(Dataset entries)
####################

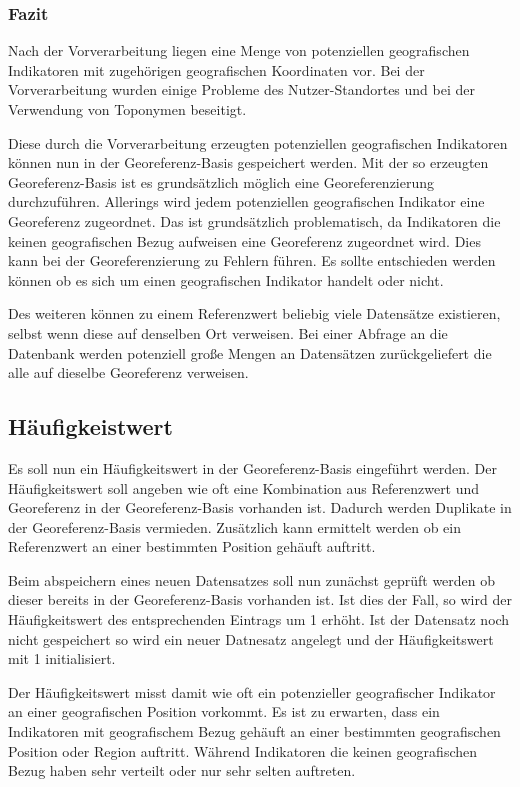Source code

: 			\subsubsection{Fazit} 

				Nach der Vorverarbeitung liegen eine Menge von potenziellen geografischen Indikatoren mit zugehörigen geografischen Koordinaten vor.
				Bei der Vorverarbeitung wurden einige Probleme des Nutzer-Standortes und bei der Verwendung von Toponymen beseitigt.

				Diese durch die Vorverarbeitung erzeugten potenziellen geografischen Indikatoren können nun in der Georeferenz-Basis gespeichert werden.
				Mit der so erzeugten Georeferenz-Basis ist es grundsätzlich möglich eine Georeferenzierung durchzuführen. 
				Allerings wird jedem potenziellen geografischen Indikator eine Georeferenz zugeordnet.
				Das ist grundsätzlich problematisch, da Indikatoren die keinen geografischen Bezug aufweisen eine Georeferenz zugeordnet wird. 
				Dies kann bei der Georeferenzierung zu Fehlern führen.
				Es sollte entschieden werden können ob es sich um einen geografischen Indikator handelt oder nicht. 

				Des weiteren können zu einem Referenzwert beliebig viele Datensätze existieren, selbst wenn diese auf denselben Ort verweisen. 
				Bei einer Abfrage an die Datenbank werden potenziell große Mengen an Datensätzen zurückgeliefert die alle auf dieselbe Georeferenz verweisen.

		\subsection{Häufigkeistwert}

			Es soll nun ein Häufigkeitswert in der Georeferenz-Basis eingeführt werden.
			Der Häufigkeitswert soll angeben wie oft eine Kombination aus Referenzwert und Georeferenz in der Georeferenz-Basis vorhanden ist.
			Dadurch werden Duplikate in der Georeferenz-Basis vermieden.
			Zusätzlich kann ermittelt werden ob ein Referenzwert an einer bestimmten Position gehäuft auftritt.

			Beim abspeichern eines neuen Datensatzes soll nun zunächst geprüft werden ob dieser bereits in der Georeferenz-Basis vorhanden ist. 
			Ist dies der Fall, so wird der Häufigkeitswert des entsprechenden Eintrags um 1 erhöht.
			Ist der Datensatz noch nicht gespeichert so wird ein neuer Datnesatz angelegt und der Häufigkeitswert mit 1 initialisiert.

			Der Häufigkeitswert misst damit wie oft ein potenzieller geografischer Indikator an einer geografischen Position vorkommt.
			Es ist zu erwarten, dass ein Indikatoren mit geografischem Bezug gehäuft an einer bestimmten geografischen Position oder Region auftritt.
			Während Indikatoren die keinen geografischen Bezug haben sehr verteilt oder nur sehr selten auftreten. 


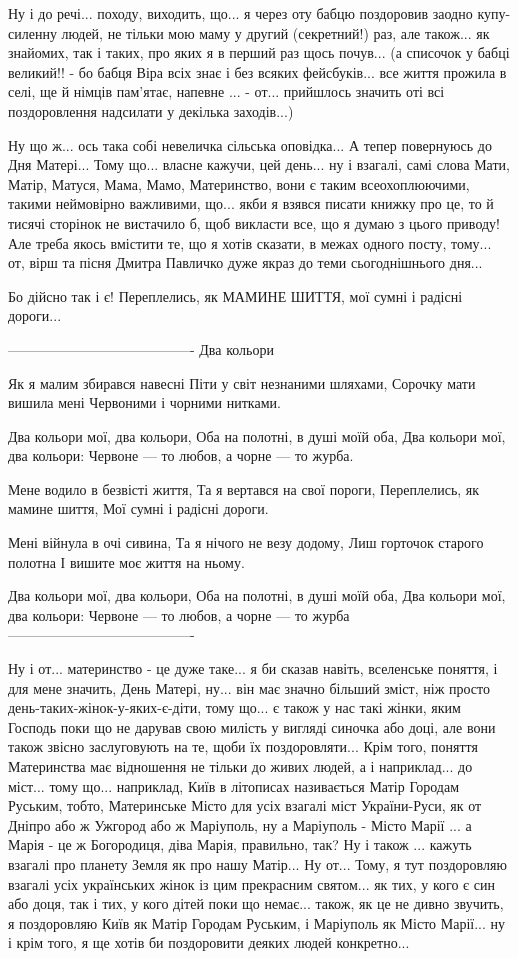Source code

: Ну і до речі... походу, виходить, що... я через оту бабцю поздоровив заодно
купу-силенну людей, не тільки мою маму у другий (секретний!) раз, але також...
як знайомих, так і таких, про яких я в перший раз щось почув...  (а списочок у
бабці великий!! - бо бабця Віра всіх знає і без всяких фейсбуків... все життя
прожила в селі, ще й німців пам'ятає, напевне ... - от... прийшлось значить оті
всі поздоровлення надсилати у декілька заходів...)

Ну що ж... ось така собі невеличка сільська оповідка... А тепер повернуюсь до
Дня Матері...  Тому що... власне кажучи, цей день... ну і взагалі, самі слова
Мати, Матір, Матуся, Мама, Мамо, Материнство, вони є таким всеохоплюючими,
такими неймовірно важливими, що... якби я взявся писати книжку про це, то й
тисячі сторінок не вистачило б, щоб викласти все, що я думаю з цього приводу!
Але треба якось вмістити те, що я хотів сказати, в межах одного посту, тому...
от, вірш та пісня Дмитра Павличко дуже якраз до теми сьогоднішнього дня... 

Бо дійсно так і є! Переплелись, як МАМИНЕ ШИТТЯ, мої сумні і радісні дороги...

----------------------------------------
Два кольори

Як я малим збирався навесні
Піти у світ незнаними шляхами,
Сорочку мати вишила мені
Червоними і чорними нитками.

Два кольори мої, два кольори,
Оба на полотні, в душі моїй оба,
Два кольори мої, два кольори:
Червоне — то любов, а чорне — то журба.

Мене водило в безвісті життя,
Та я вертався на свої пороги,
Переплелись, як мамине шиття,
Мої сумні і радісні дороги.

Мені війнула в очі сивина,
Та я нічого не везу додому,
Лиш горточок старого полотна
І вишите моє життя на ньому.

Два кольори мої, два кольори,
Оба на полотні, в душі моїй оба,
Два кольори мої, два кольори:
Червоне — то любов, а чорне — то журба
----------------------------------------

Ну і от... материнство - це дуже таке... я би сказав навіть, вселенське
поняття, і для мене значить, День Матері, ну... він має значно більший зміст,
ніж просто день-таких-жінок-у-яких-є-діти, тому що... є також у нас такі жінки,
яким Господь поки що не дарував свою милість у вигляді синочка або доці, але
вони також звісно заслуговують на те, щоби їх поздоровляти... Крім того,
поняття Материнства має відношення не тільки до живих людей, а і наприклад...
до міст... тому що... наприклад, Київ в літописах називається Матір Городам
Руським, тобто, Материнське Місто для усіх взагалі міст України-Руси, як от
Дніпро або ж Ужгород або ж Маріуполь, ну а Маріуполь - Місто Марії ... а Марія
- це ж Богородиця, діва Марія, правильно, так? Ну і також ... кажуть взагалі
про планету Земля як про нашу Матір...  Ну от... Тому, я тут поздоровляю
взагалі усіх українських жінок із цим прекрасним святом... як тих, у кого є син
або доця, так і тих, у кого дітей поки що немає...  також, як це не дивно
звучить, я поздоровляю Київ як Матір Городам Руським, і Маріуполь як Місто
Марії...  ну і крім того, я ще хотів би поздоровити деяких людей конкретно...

####################

- Exercise details -
Set down exactly, and only, the lines from the one with "або доця, так" to the final line of the data.

- Written reply -
або доця, так і тих, у кого дітей поки що немає...  також, як це не дивно
звучить, я поздоровляю Київ як Матір Городам Руським, і Маріуполь як Місто
Марії...  ну і крім того, я ще хотів би поздоровити деяких людей конкретно...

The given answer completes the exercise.